L’armée soudanaise a affirmé, hier, avoir repris le contrôle d’une capitale régionale clé située au sud de Khartoum, cinq mois après sa prise par les paramilitaires rivaux. Sinja, capitale de l’Etat de Sennar, représente un enjeu stratégique dans ce conflit qui oppose depuis 19 mois l’armée aux Forces de soutien rapide (FSR).
La ville se situe sur une route stratégique reliant les zones contrôlées par l’armée dans l’est et le centre du Soudan. Elle a été «libérée (...) de la milice terroriste», a assuré l’armée, qui a également diffusé sur les réseaux sociaux des images filmées, selon elle, à l’intérieur de la principale base de la ville. «Sinja est revenue dans les bras de la nation», s’est félicité dans un communiqué le ministre de l’Information du gouvernement soutenu par l’armée, Khaled al Aiser. Son bureau a précisé que le chef de l’armée et dirigeant de facto du pays, le général Abdel Fattah al Burhan, s’était rendu hier dans la ville de Sennar, à 60 kilomètres plus au nord, pour «célébrer la libération de Sinja».
Les FSR, dirigées par le général Mohamed Hamdane Daglo, avaient pris les deux villes lors d’une offensive éclair en juin, provoquant la fuite de près de 726 000 civils, selon l’ONU. Des ONG ont rapporté que les habitants restés sur place avaient subi des exactions de la part des paramilitaires. Abdoullah al Hassan, un enseignant de Sinja âgé de 53 ans, a fait part à l’AFP de sa «joie indescriptible» après «des mois de terreur».
Depuis le début de la guerre en avril 2023, les deux camps sont accusés de crimes de guerre.

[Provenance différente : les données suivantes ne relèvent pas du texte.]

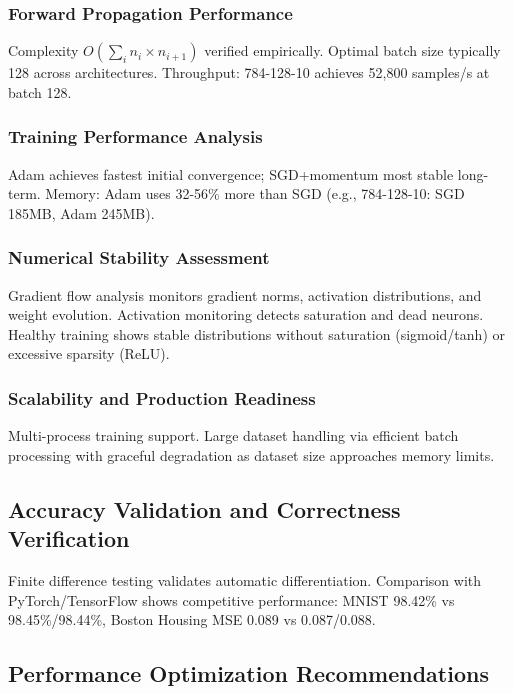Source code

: \documentclass[11pt,a4paper]{report}
\begin{document}
\subsubsection{Forward Propagation Performance}

Complexity $O(\sum_i n_i \times n_{i+1})$ verified empirically. Optimal batch size typically 128 across architectures. Throughput: 784-128-10 achieves 52,800 samples/s at batch 128.

\subsubsection{Training Performance Analysis}

Adam achieves fastest initial convergence; SGD+momentum most stable long-term. Memory: Adam uses 32-56\% more than SGD (e.g., 784-128-10: SGD 185MB, Adam 245MB).

\subsubsection{Numerical Stability Assessment}

Gradient flow analysis monitors gradient norms, activation distributions, and weight evolution. Activation monitoring detects saturation and dead neurons. Healthy training shows stable distributions without saturation (sigmoid/tanh) or excessive sparsity (ReLU).

\subsubsection{Scalability and Production Readiness}

Multi-process training support. Large dataset handling via efficient batch processing with graceful degradation as dataset size approaches memory limits.

\subsection{Accuracy Validation and Correctness Verification}

Finite difference testing validates automatic differentiation. Comparison with PyTorch/TensorFlow shows competitive performance: MNIST 98.42\% vs 98.45\%/98.44\%, Boston Housing MSE 0.089 vs 0.087/0.088.

\subsection{Performance Optimization Recommendations}
\end{document}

Les FSR sont également pointées du doigt pour des exécutions sommaires, violences sexuelles et pillages. Ces paramilitaires contrôlent la quasi-totalité de la région occidentale du Darfour, ainsi que de larges pans du Kordofan, au sud. Ils détiennent également une grande partie de la capitale Khartoum et l’Etat agricole clé d’Al Jazira, au sud. Le conflit a fait des dizaines de milliers de morts et contraint plus de 11 millions de personnes à fuir, selon l’ONU.

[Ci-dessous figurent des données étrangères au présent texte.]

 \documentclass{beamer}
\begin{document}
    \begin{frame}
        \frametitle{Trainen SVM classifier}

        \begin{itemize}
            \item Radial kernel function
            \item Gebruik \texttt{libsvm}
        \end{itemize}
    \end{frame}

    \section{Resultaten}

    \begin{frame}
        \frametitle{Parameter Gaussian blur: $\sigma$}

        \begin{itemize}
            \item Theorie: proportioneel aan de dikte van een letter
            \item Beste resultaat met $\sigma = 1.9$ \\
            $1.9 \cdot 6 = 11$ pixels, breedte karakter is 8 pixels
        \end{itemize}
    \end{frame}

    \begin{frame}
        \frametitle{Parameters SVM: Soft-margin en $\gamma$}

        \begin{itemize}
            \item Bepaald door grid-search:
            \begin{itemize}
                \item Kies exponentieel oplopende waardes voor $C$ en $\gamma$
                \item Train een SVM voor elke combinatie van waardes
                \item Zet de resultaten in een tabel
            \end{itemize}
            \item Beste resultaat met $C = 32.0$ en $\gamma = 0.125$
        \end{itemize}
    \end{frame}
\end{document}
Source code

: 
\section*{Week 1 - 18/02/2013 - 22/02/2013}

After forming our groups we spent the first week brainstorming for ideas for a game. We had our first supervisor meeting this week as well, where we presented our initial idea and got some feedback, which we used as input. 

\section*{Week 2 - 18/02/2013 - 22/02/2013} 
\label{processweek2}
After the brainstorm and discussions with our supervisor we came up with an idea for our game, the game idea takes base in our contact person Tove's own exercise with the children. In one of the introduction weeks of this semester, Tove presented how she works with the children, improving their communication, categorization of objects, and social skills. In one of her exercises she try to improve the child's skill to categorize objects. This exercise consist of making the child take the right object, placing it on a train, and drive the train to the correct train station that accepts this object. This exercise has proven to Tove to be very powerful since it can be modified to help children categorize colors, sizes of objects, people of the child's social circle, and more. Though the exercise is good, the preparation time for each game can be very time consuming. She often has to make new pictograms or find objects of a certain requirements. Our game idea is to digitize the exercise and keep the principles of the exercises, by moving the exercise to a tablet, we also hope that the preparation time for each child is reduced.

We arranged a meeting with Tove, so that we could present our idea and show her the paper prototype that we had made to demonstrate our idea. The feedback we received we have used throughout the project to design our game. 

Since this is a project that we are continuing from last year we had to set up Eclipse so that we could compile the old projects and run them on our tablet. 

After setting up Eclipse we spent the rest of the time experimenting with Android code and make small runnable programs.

Augmentation des opérations du PAM
Par ailleurs, le Programme alimentaire mondial (PAM) a annoncé une augmentation de ses opérations à travers le Soudan, dans le cadre de ses efforts intensifiés pour atteindre des millions de personnes dans les zones de conflit les plus vulnérables et les plus isolées du pays. C’est ce qu’a déclaré l’agence humanitaire onusienne vendredi dans un communiqué, selon lequel «plus de 700 camions transportant de l’aide alimentaire pour le PAM sont en route vers les communautés à travers le Soudan». Cela comprend 14 endroits que l’agence classe comme «points chauds» en raison de la gravité de l’insécurité alimentaire et du risque de famine dans ces zones.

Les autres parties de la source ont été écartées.